This Small Business Innovation Research (SBIR) Phase I project proposes to construct a new microarray platform with high protein binding capacity that allows for enhanced fluorescence detection. Limitations of existing microarray surfaces include platform-based optical interferences and limited or ineffective binding capacity for biomolecules. These limit the ultimate sensitivity of binding reactions mounted on existing microarray surfaces. We will construct a composite or modified surface in two ways. First, by casting nitrocellulose (a polymer able to bind many different biomolecules essentially irreversibly) on an optically transparent porous track-etched membrane. We believe this new surface will maintain some properties of both starting materials. By varying the pore structure of the track-etched membrane, we will optimize the resulting membranes ability to capture complex protein mixtures and permit sensitive fluorescent detection. Secondly, we will directly modify the track-etched membrane with functional silanes to provide chemical groups permitting covalent coupling of proteins and nucleic acids. This approach should prove beneficial to maintain the optical compatibility of the original track-etched structure. This type of modified, optically transparent track-etched membrane may be optimal for antibody arrays where the capture molecule can be immobilized at a sufficient density to provide a sensitive assay surface.
The broader impact/commercial potential of this project will be to provide the basis for a new analytical tool that will allow establishment of antibody- and antigen-based assays of enhanced sensitivity. It also will provide an innovative surface to capture quantitatively the biochemical components of complex mixtures in such a way as to permit the detection of rare molecules. Microarrays play an increasingly important role in bioscience research, disease, and drug discovery processes as well as in human and animal diagnostics. They provide parallel processing tools required to extract multiple values from small amounts of precious clinical and research samples. Microarrays with enhanced sensitivity will permit the detection of rare biomolecules that may be involved in cellular regulation, cellular differentiation, and disease mechanisms. Reverse phase protein arrays (RPPA) are important for understanding cellular changes in a variety of disease states. In cancer, for example, lysates from small numbers of tumor cells can be spotted on a surface and then interrogated with many different antibodies to elucidate protein expression patterns in these tumor cell populations. The power of these techniques will be enhanced significantly by having a platform able to support the most sensitive assays.

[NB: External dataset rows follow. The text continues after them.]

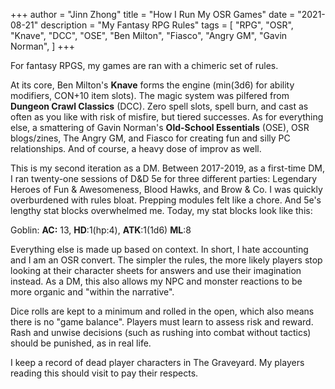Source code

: +++
author = "Jinn Zhong"
title = "How I Run My OSR Games"
date = "2021-08-21"
description = "My Fantasy RPG Rules"
tags = [
    "RPG",
    "OSR",
    "Knave",
    "DCC",
    "OSE",
    "Ben Milton",
    "Fiasco",
    "Angry GM",
    "Gavin Norman",
]
+++

For fantasy RPGS, my games are ran with a chimeric set of rules.

At its core, Ben Milton's **Knave** forms the engine (min(3d6) for ability modifiers, CON+10 item slots). The magic system was pilfered from **Dungeon Crawl Classics** (DCC). Zero spell slots, spell burn, and cast as often as you like with risk of misfire, but tiered successes. As for everything else, a smattering of Gavin Norman's **Old-School Essentials** (OSE), OSR blogs/zines, The Angry GM, and Fiasco for creating fun and silly PC relationships. And of course, a heavy dose of improv as well.

This is my second iteration as a DM. Between 2017-2019, as a first-time DM, I ran twenty-one sessions of D&D 5e for three different parties: Legendary Heroes of Fun & Awesomeness, Blood Hawks, and Brow & Co. I was quickly overburdened with rules bloat. Prepping modules felt like a chore. And 5e's lengthy stat blocks overwhelmed me. Today, my stat blocks look like this:

Goblin: **AC:** 13, **HD**:1(hp:4), **ATK**:1(1d6) **ML**:8

Everything else is made up based on context. In short, I hate accounting and I am an OSR convert. The simpler the rules, the more likely players stop looking at their character sheets for answers and use their imagination instead. As a DM, this also allows my NPC and monster reactions to be more organic and "within the narrative".

Dice rolls are kept to a minimum and rolled in the open, which also means there is no "game balance". Players must learn to assess risk and reward. Rash and unwise decisions (such as rushing into combat without tactics) should be punished, as in real life.

I keep a record of dead player characters in The Graveyard. My players reading this should visit to pay their respects.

This Small Business Innovation Research Phase I project demonstrated feasibility for creating thin film composite membranes with sufficient surface area and ability to bind bio-molecules (increased sensitivity) so they can participate in quantitative binding reactions (high binding capacity). These surfaces are appropriate for the immobilization of different cellular constituents for interrogation and are compatible with existing sensitive detection methods (fluorescence). The increased sensitivity and high binding capacity of this new surface will allow protein microarray technology to realize its full potential. It will enhance and support discovery of rare proteins that occur at levels too low for current technology to detect that are important in our understanding, diagnosis and treatment of human diseases. The surface will be incorporated into testing formats (such as protein microarrays) that will allow detection of many different proteins simultaneously at extremely low concentrations for use in determining and monitoring disease progress and response to treatment. The new surface also may be incorporated into standard analytical testing methods (immunoassays) to improve their sensitivity and expanding their use in the diagnosis and analysis of disease. In general, the new surface will significantly improve researchers’ ability to understand, detect and develop treatment strategies for complex diseases such as cancer. The broader impacts of this technology include its potential to enable personalized medicine, such as for cancer treatment. In one current method called "Reverse Phase Protein Microarrays," investigators will be able to use this new surface to detect very rare proteins in individual tumor cells. Measurement of protein expression is of extreme importance in understanding the type, metastatic state and potential drug response of individual tumors. This provides a key step in the diagnosis, prognosis and treatment of cancers at an individual level. In the future this may allow doctors to design individualized treatment schemes for cancer patients.